• _Given information_
##########

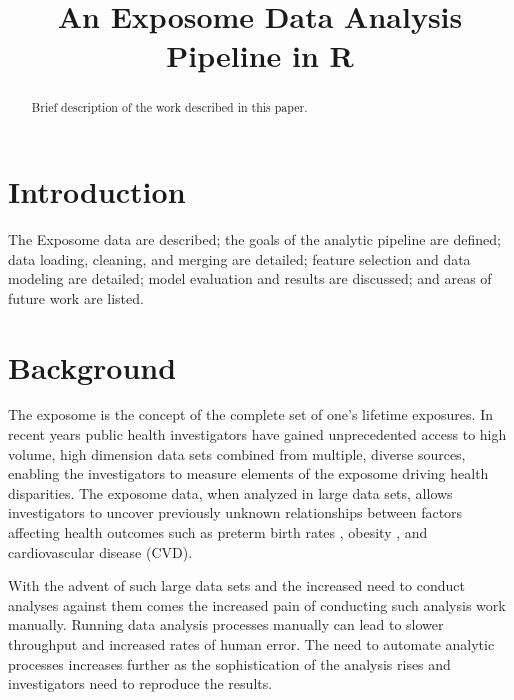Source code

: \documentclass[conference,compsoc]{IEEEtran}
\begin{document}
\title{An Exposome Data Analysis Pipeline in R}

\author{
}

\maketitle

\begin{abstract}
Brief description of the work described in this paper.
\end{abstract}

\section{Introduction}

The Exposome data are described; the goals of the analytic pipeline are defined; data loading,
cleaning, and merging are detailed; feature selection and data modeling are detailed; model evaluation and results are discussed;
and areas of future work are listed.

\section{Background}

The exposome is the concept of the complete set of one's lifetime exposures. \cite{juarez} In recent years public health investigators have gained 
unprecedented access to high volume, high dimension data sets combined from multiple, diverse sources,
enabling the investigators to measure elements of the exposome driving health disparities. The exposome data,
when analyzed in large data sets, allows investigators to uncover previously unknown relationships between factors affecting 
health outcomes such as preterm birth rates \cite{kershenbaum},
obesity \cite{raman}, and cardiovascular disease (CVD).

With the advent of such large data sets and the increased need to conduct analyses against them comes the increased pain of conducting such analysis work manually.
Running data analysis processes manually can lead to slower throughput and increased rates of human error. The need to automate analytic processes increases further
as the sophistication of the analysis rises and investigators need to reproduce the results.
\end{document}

##########

• _What the task asks_
Return, from the material above, each line holding the string "sets".

• _Written solution_
unprecedented access to high volume, high dimension data sets combined from multiple, diverse sources,
when analyzed in large data sets, allows investigators to uncover previously unknown relationships between factors affecting 
With the advent of such large data sets and the increased need to conduct analyses against them comes the increased pain of conducting such analysis work manually.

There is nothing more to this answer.